=== Begin Enclosure ===

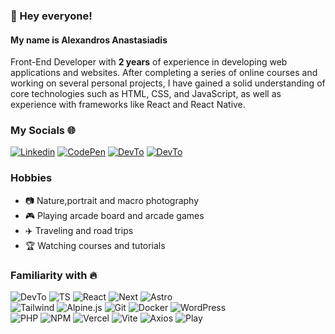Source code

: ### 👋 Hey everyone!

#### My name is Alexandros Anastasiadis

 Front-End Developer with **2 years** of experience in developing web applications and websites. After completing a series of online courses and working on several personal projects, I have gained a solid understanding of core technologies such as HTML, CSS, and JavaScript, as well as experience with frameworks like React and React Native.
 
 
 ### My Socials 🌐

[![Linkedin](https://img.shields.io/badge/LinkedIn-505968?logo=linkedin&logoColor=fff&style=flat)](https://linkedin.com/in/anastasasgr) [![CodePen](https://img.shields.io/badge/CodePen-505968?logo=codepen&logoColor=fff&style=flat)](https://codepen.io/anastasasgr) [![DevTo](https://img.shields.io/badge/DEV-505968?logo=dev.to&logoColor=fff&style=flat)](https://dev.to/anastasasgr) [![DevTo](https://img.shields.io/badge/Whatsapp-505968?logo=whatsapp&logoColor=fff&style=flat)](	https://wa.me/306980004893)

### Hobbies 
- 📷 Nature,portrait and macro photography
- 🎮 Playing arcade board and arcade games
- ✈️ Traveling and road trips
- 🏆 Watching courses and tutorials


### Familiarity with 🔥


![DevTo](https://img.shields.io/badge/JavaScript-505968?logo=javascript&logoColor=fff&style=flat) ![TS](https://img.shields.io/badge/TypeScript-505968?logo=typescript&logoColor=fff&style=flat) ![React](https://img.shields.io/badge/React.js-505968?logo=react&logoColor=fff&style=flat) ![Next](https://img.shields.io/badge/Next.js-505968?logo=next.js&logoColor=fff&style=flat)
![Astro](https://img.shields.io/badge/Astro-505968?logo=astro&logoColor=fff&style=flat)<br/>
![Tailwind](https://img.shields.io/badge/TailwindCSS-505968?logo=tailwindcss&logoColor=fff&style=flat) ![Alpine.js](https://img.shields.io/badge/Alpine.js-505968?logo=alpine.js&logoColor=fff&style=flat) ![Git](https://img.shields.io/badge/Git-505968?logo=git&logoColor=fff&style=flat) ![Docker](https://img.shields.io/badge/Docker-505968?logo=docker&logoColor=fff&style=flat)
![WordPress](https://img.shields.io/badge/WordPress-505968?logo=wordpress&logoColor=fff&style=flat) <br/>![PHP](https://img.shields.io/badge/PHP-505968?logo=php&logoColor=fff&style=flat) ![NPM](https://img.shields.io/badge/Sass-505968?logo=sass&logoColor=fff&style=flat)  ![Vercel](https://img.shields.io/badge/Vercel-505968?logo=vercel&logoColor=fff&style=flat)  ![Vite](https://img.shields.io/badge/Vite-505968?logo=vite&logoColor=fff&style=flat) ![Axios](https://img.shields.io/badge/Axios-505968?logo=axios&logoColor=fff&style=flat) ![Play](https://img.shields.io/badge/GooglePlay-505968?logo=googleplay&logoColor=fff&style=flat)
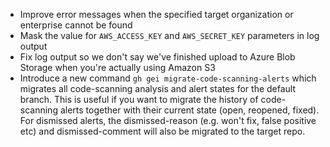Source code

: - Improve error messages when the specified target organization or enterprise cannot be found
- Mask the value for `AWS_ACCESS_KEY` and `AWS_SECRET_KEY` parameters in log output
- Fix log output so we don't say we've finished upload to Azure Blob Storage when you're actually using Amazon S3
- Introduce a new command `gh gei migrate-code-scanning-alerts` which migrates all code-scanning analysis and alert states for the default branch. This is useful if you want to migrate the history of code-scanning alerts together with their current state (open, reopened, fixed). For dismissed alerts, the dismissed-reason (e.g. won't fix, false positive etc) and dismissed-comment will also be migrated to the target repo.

=== End Enclosure ===

# ACTIVITY
Give back the entries above exactly as they stand. Leave the images out.

# TASK RESPONSE
Source code

: ### 👋 Hey everyone!

#### My name is Alexandros Anastasiadis

 Front-End Developer with **2 years** of experience in developing web applications and websites. After completing a series of online courses and working on several personal projects, I have gained a solid understanding of core technologies such as HTML, CSS, and JavaScript, as well as experience with frameworks like React and React Native.
 
 
 ### My Socials 🌐

[![Linkedin](https://img.shields.io/badge/LinkedIn-505968?logo=linkedin&logoColor=fff&style=flat)](https://linkedin.com/in/anastasasgr) [![CodePen](https://img.shields.io/badge/CodePen-505968?logo=codepen&logoColor=fff&style=flat)](https://codepen.io/anastasasgr) [![DevTo](https://img.shields.io/badge/DEV-505968?logo=dev.to&logoColor=fff&style=flat)](https://dev.to/anastasasgr) [![DevTo](https://img.shields.io/badge/Whatsapp-505968?logo=whatsapp&logoColor=fff&style=flat)](	https://wa.me/306980004893)

### Hobbies 
- 📷 Nature,portrait and macro photography
- 🎮 Playing arcade board and arcade games
- ✈️ Traveling and road trips
- 🏆 Watching courses and tutorials


### Familiarity with 🔥


![DevTo](https://img.shields.io/badge/JavaScript-505968?logo=javascript&logoColor=fff&style=flat) ![TS](https://img.shields.io/badge/TypeScript-505968?logo=typescript&logoColor=fff&style=flat) ![React](https://img.shields.io/badge/React.js-505968?logo=react&logoColor=fff&style=flat) ![Next](https://img.shields.io/badge/Next.js-505968?logo=next.js&logoColor=fff&style=flat)
![Astro](https://img.shields.io/badge/Astro-505968?logo=astro&logoColor=fff&style=flat)<br/>
![Tailwind](https://img.shields.io/badge/TailwindCSS-505968?logo=tailwindcss&logoColor=fff&style=flat) ![Alpine.js](https://img.shields.io/badge/Alpine.js-505968?logo=alpine.js&logoColor=fff&style=flat) ![Git](https://img.shields.io/badge/Git-505968?logo=git&logoColor=fff&style=flat) ![Docker](https://img.shields.io/badge/Docker-505968?logo=docker&logoColor=fff&style=flat)
![WordPress](https://img.shields.io/badge/WordPress-505968?logo=wordpress&logoColor=fff&style=flat) <br/>![PHP](https://img.shields.io/badge/PHP-505968?logo=php&logoColor=fff&style=flat) ![NPM](https://img.shields.io/badge/Sass-505968?logo=sass&logoColor=fff&style=flat)  ![Vercel](https://img.shields.io/badge/Vercel-505968?logo=vercel&logoColor=fff&style=flat)  ![Vite](https://img.shields.io/badge/Vite-505968?logo=vite&logoColor=fff&style=flat) ![Axios](https://img.shields.io/badge/Axios-505968?logo=axios&logoColor=fff&style=flat) ![Play](https://img.shields.io/badge/GooglePlay-505968?logo=googleplay&logoColor=fff&style=flat)
Source code

: - Improve error messages when the specified target organization or enterprise cannot be found
- Mask the value for `AWS_ACCESS_KEY` and `AWS_SECRET_KEY` parameters in log output
- Fix log output so we don't say we've finished upload to Azure Blob Storage when you're actually using Amazon S3
- Introduce a new command `gh gei migrate-code-scanning-alerts` which migrates all code-scanning analysis and alert states for the default branch. This is useful if you want to migrate the history of code-scanning alerts together with their current state (open, reopened, fixed). For dismissed alerts, the dismissed-reason (e.g. won't fix, false positive etc) and dismissed-comment will also be migrated to the target repo.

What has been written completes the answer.